DATASET ENTRIES —
________________________________________

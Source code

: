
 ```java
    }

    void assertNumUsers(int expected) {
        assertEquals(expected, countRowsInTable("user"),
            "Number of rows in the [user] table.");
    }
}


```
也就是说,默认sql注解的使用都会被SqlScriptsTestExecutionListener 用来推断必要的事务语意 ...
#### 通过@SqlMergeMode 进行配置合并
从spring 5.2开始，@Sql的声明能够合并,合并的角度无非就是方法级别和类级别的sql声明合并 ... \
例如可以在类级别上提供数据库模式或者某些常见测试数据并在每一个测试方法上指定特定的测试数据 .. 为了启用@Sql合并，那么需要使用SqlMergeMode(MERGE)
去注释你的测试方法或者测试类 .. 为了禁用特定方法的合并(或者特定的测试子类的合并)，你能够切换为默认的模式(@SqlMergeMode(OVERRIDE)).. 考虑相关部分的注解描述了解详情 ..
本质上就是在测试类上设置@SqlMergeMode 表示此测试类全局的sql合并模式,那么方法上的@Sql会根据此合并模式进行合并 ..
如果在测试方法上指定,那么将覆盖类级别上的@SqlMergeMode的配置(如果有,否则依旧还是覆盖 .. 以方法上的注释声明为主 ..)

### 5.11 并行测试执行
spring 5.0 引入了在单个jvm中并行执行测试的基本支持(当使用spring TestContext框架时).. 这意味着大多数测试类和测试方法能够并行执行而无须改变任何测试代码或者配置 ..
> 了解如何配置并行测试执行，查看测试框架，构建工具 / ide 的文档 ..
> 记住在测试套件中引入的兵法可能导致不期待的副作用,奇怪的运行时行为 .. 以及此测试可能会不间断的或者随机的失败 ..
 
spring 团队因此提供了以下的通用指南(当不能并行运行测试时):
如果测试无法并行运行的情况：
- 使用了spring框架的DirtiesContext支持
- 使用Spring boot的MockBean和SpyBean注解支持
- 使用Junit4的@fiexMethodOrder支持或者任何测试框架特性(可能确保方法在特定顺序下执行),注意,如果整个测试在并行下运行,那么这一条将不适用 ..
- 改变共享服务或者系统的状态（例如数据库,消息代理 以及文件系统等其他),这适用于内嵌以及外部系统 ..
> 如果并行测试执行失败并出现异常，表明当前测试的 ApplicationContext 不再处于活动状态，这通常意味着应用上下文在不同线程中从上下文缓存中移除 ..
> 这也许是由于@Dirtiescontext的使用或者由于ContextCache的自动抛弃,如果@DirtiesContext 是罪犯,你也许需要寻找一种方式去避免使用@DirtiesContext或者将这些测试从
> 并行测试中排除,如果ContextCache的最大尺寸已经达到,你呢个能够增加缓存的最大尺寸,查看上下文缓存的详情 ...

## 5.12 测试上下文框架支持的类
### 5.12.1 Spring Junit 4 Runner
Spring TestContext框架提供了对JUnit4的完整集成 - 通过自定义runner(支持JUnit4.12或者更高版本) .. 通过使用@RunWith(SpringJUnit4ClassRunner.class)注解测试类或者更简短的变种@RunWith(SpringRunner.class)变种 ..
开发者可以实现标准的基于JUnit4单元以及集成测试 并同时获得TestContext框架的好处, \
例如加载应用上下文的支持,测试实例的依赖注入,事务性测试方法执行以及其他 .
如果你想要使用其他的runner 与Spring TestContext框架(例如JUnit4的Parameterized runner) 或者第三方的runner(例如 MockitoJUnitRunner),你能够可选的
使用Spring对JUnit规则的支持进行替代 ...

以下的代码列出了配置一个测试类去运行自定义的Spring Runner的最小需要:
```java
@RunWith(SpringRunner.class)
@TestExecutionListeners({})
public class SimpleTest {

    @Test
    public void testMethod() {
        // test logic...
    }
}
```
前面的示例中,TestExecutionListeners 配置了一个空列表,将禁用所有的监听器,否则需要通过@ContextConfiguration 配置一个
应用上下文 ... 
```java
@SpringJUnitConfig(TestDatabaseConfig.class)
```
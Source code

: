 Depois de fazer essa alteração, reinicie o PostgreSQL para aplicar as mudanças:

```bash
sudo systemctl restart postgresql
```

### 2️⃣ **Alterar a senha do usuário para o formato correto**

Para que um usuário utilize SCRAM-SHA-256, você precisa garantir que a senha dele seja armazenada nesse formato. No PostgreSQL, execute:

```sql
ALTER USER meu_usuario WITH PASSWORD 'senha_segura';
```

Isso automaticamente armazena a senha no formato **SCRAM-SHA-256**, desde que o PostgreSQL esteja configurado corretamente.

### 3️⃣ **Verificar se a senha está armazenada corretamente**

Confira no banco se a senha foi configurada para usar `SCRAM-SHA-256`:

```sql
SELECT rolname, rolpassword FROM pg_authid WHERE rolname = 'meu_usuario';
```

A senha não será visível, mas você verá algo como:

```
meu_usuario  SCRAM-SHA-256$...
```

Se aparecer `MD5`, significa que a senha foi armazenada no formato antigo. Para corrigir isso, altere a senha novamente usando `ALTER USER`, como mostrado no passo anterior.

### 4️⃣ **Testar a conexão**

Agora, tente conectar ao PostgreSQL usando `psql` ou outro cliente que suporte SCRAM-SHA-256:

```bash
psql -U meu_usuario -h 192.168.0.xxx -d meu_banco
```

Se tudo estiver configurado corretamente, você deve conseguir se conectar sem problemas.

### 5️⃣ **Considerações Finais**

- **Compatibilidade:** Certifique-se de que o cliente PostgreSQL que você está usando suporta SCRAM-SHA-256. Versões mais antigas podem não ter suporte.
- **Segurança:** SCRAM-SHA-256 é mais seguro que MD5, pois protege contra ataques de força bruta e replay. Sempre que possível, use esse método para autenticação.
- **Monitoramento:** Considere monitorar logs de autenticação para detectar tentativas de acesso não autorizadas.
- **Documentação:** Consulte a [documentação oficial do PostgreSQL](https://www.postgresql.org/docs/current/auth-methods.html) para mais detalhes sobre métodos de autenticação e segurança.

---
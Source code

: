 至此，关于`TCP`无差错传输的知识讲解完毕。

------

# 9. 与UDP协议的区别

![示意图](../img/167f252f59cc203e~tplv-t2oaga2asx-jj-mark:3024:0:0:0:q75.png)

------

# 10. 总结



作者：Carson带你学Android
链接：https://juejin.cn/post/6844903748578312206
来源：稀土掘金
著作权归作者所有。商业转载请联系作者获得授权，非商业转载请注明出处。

________________________________________

EXERCISE DETAILS —
Retype the records above from the very first line down to the line with "### 5.12.1 Spring Junit 4 Runner", keeping both of those lines. Include nothing beyond them.

OUTPUT OF THE EXERCISE —
Source code

:
 ```java
    }

    void assertNumUsers(int expected) {
        assertEquals(expected, countRowsInTable("user"),
            "Number of rows in the [user] table.");
    }
}


```
也就是说,默认sql注解的使用都会被SqlScriptsTestExecutionListener 用来推断必要的事务语意 ...
#### 通过@SqlMergeMode 进行配置合并
从spring 5.2开始，@Sql的声明能够合并,合并的角度无非就是方法级别和类级别的sql声明合并 ... \
例如可以在类级别上提供数据库模式或者某些常见测试数据并在每一个测试方法上指定特定的测试数据 .. 为了启用@Sql合并，那么需要使用SqlMergeMode(MERGE)
去注释你的测试方法或者测试类 .. 为了禁用特定方法的合并(或者特定的测试子类的合并)，你能够切换为默认的模式(@SqlMergeMode(OVERRIDE)).. 考虑相关部分的注解描述了解详情 ..
本质上就是在测试类上设置@SqlMergeMode 表示此测试类全局的sql合并模式,那么方法上的@Sql会根据此合并模式进行合并 ..
如果在测试方法上指定,那么将覆盖类级别上的@SqlMergeMode的配置(如果有,否则依旧还是覆盖 .. 以方法上的注释声明为主 ..)

### 5.11 并行测试执行
spring 5.0 引入了在单个jvm中并行执行测试的基本支持(当使用spring TestContext框架时).. 这意味着大多数测试类和测试方法能够并行执行而无须改变任何测试代码或者配置 ..
> 了解如何配置并行测试执行，查看测试框架，构建工具 / ide 的文档 ..
> 记住在测试套件中引入的兵法可能导致不期待的副作用,奇怪的运行时行为 .. 以及此测试可能会不间断的或者随机的失败 ..
 
spring 团队因此提供了以下的通用指南(当不能并行运行测试时):
如果测试无法并行运行的情况：
- 使用了spring框架的DirtiesContext支持
- 使用Spring boot的MockBean和SpyBean注解支持
- 使用Junit4的@fiexMethodOrder支持或者任何测试框架特性(可能确保方法在特定顺序下执行),注意,如果整个测试在并行下运行,那么这一条将不适用 ..
- 改变共享服务或者系统的状态（例如数据库,消息代理 以及文件系统等其他),这适用于内嵌以及外部系统 ..
> 如果并行测试执行失败并出现异常，表明当前测试的 ApplicationContext 不再处于活动状态，这通常意味着应用上下文在不同线程中从上下文缓存中移除 ..
> 这也许是由于@Dirtiescontext的使用或者由于ContextCache的自动抛弃,如果@DirtiesContext 是罪犯,你也许需要寻找一种方式去避免使用@DirtiesContext或者将这些测试从
> 并行测试中排除,如果ContextCache的最大尺寸已经达到,你呢个能够增加缓存的最大尺寸,查看上下文缓存的详情 ...

## 5.12 测试上下文框架支持的类
### 5.12.1 Spring Junit 4 Runner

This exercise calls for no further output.